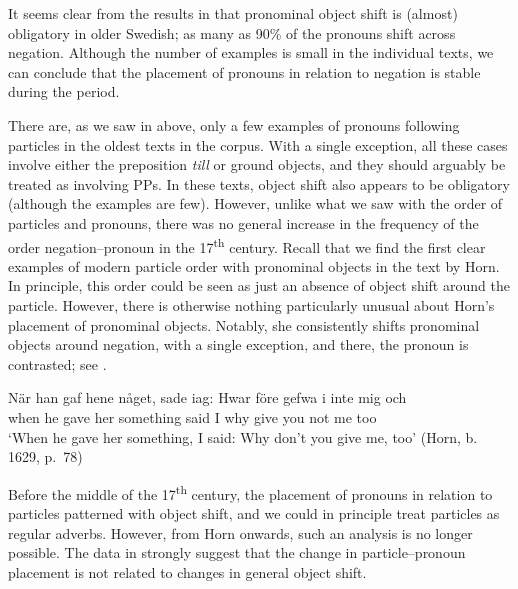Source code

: \documentclass[output=paper]{langscibook}
\begin{document}
It seems clear from the results in  that pronominal object shift is (almost) obligatory in older Swedish; as many as 90\% of the pronouns shift across negation. Although the number of examples is small in the individual texts, we can conclude that the placement of pronouns in relation to negation is stable during the period.



There are, as we saw in  above, only a few examples of pronouns following particles in the oldest texts in the corpus. With a single exception, all these cases involve either the preposition \textit{till} or ground objects, and they should arguably be treated as involving PPs. In these texts, object shift also appears to be obligatory (although the examples are few). However, unlike what we saw with the order of particles and pronouns, there was no general increase in the frequency of the order negation–pronoun in the 17\textsuperscript{th} century. Recall that we find the first clear examples of modern particle order with pronominal objects in the text by Horn. In principle, this order could be seen as just an absence of object shift around the particle. However, there is otherwise nothing particularly unusual about Horn’s placement of pronominal objects. Notably, she consistently shifts pronominal objects around negation, with a single exception, and there, the pronoun is contrasted; see .


\ea\label{ex:lalu:52}
\gll  När       han  gaf   hene   någet,       sade   iag:   {Hwar före} gefwa   i     inte   mig   och\\
when    he   gave   her   something   said   I       why   give     you   not   me   too\\
\glt `When he gave her something, I said: Why don’t you give me, too’ (Horn, b. 1629, p.~78)\\
\z


Before the middle of the 17\textsuperscript{th} century, the placement of pronouns in relation to particles patterned with object shift, and we could in principle treat particles as regular adverbs. However, from Horn onwards, such an analysis is no longer possible. The data in  strongly suggest that the change in particle–pronoun placement is not related to changes in general object shift.
\end{document}
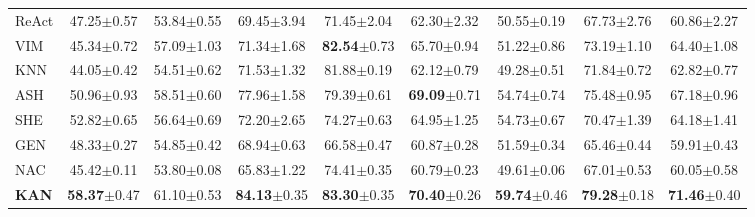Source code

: \begin{table}[ht]
\begin{center}
{\begin{tabular}{lcccccccc}
ReAct	        &   47.25\scriptsize{$\pm$0.57}    &	53.84\scriptsize{$\pm$0.55}    &	69.45\scriptsize{$\pm$3.94}    &	71.45\scriptsize{$\pm$2.04}    &	62.30\scriptsize{$\pm$2.32}    &	50.55\scriptsize{$\pm$0.19}    &	67.73\scriptsize{$\pm$2.76}    &   60.86\scriptsize{$\pm$2.27} \\
VIM	            &   45.34\scriptsize{$\pm$0.72}    &	57.09\scriptsize{$\pm$1.03}    &	71.34\scriptsize{$\pm$1.68}    &	\textbf{82.54}\scriptsize{$\pm$0.73}    &	65.70\scriptsize{$\pm$0.94}    &	51.22\scriptsize{$\pm$0.86}    &	73.19\scriptsize{$\pm$1.10}    &   64.40\scriptsize{$\pm$1.08} \\
KNN	            &   44.05\scriptsize{$\pm$0.42}    &	54.51\scriptsize{$\pm$0.62}    &	71.53\scriptsize{$\pm$1.32}    &	81.88\scriptsize{$\pm$0.19}    &	62.12\scriptsize{$\pm$0.79}    &	49.28\scriptsize{$\pm$0.51}    &	71.84\scriptsize{$\pm$0.72}    &   62.82\scriptsize{$\pm$0.77} \\
ASH	            &   50.96\scriptsize{$\pm$0.93}    &	58.51\scriptsize{$\pm$0.60}    &	77.96\scriptsize{$\pm$1.58}    &	79.39\scriptsize{$\pm$0.61}    &	\textbf{69.09}\scriptsize{$\pm$0.71}    &	54.74\scriptsize{$\pm$0.74}    &	75.48\scriptsize{$\pm$0.95}    &   67.18\scriptsize{$\pm$0.96} \\
SHE	            &   52.82\scriptsize{$\pm$0.65}    &	56.64\scriptsize{$\pm$0.69}    &	72.20\scriptsize{$\pm$2.65}    &	74.27\scriptsize{$\pm$0.63}    &	64.95\scriptsize{$\pm$1.25}    &	54.73\scriptsize{$\pm$0.67}    &	70.47\scriptsize{$\pm$1.39}    &   64.18\scriptsize{$\pm$1.41} \\
GEN	            &   48.33\scriptsize{$\pm$0.27}    &	54.85\scriptsize{$\pm$0.42}    &	68.94\scriptsize{$\pm$0.63}    &	66.58\scriptsize{$\pm$0.47}    &	60.87\scriptsize{$\pm$0.28}    &	51.59\scriptsize{$\pm$0.34}    &	65.46\scriptsize{$\pm$0.44}    &   59.91\scriptsize{$\pm$0.43} \\
NAC             &   45.42\scriptsize{$\pm$0.11}    &    53.80\scriptsize{$\pm$0.08}    &    65.83\scriptsize{$\pm$1.22}    &    74.41\scriptsize{$\pm$0.35}    &    60.79\scriptsize{$\pm$0.23}    &    49.61\scriptsize{$\pm$0.06}    &    67.01\scriptsize{$\pm$0.53}    &   60.05\scriptsize{$\pm$0.58} \\
\rowcolor[HTML]{E7E6E6}
\textbf{KAN}             &   \textbf{58.37}\scriptsize{$\pm$0.47}    &    61.10\scriptsize{$\pm$0.53}    &    \textbf{84.13}\scriptsize{$\pm$0.35}    &    \textbf{83.30}\scriptsize{$\pm$0.35}    &    \textbf{70.40}\scriptsize{$\pm$0.26}    &    \textbf{59.74}\scriptsize{$\pm$0.46}    &    \textbf{79.28}\scriptsize{$\pm$0.18}    &   \textbf{71.46}\scriptsize{$\pm$0.40} \\

\end{tabular}}
\end{center}
\end{table}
################
• **Task statement**
Read the listing line by line, and copy each line in which the word "give" is found.

• **Answer to this problem**
when    he   gave   her   something   said   I       why   give     you   not   me   too\\
\glt `When he gave her something, I said: Why don’t you give me, too’ (Horn, b. 1629, p.~78)\\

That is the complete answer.